Plain-text document sources:
——————————

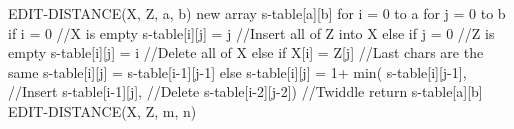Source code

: EDIT-DISTANCE(X, Z, a, b)
	new array s-table[a][b]
	for i = 0 to a
		for j = 0 to b
			if i = 0					//X is empty
				s-table[i][j] = j 		//Insert all of Z into X
			else if j = 0				//Z is empty
				s-table[i][j] = i 		//Delete all of X
			else if X[i] = Z[j]			//Last chars are the same
				s-table[i][j] = s-table[i-1][j-1]
			else
				s-table[i][j] = 1+ min(
					s-table[i][j-1],	//Insert
					s-table[i-1][j],	//Delete
					s-table[i-2][j-2])	//Twiddle
	return s-table[a][b]
EDIT-DISTANCE(X, Z, m, n)
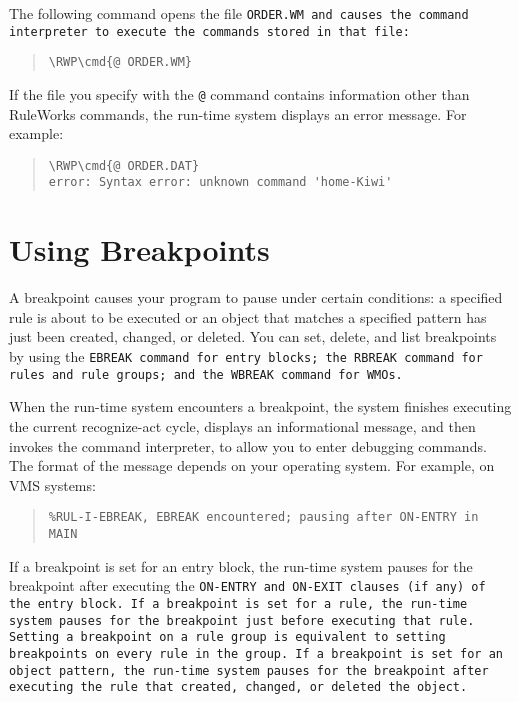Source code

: The following command opens the file \tt{ORDER.WM} and causes the
command interpreter to execute the commands stored in that file:

\begin{quote}
\begin{Verbatim}[commandchars=\\\{\}]
\RWP\cmd{@ ORDER.WM}
\end{Verbatim}
\end{quote}

If the file you specify with the \verb|@| command contains information
other than RuleWorks commands, the run-time system displays an error
message. For example:

\begin{quote}
\begin{Verbatim}[commandchars=\\\{\}]
\RWP\cmd{@ ORDER.DAT}
error: Syntax error: unknown command 'home-Kiwi'
\end{Verbatim}
\end{quote}

\section{Using Breakpoints}

A breakpoint causes your program to pause under certain conditions: a
specified rule is about to be executed or an object that matches a
specified pattern has just been created, changed, or deleted. You can
set, delete, and list breakpoints by using the \tt{EBREAK} command for
entry blocks; the \tt{RBREAK} command for rules and rule groups; and
the \tt{WBREAK} command for WMOs.

When the run-time system encounters a breakpoint, the system finishes
executing the current recognize-act cycle, displays an informational
message, and then invokes the command interpreter, to allow you to
enter debugging commands. The format of the message depends on your
operating system. For example, on VMS systems:

\begin{quote}
\begin{verbatim}
%RUL-I-EBREAK, EBREAK encountered; pausing after ON-ENTRY in MAIN
\end{verbatim}
\end{quote}

If a breakpoint is set for an entry block, the run-time system pauses
for the breakpoint after executing the \tt{ON-ENTRY} and \tt{ON-EXIT}
clauses (if any) of the entry block. If a breakpoint is set for a
rule, the run-time system pauses for the breakpoint just before
executing that rule. Setting a breakpoint on a rule group is
equivalent to setting breakpoints on every rule in the group. If a
breakpoint is set for an object pattern, the run-time system pauses
for the breakpoint after executing the rule that created, changed, or
deleted the object.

——————————

## YOUR TASK
Keep the pictures out and repeat exactly the lines from the beginning of the data through the line that contains "message, and then", both ends included.

## RESULT BELOW
Source code

: EDIT-DISTANCE(X, Z, a, b)
	new array s-table[a][b]
	for i = 0 to a
		for j = 0 to b
			if i = 0					//X is empty
				s-table[i][j] = j 		//Insert all of Z into X
			else if j = 0				//Z is empty
				s-table[i][j] = i 		//Delete all of X
			else if X[i] = Z[j]			//Last chars are the same
				s-table[i][j] = s-table[i-1][j-1]
			else
				s-table[i][j] = 1+ min(
					s-table[i][j-1],	//Insert
					s-table[i-1][j],	//Delete
					s-table[i-2][j-2])	//Twiddle
	return s-table[a][b]
EDIT-DISTANCE(X, Z, m, n)
Source code

: The following command opens the file \tt{ORDER.WM} and causes the
command interpreter to execute the commands stored in that file:

\begin{quote}
\begin{Verbatim}[commandchars=\\\{\}]
\RWP\cmd{@ ORDER.WM}
\end{Verbatim}
\end{quote}

If the file you specify with the \verb|@| command contains information
other than RuleWorks commands, the run-time system displays an error
message. For example:

\begin{quote}
\begin{Verbatim}[commandchars=\\\{\}]
\RWP\cmd{@ ORDER.DAT}
error: Syntax error: unknown command 'home-Kiwi'
\end{Verbatim}
\end{quote}

\section{Using Breakpoints}

A breakpoint causes your program to pause under certain conditions: a
specified rule is about to be executed or an object that matches a
specified pattern has just been created, changed, or deleted. You can
set, delete, and list breakpoints by using the \tt{EBREAK} command for
entry blocks; the \tt{RBREAK} command for rules and rule groups; and
the \tt{WBREAK} command for WMOs.

When the run-time system encounters a breakpoint, the system finishes
executing the current recognize-act cycle, displays an informational
message, and then invokes the command interpreter, to allow you to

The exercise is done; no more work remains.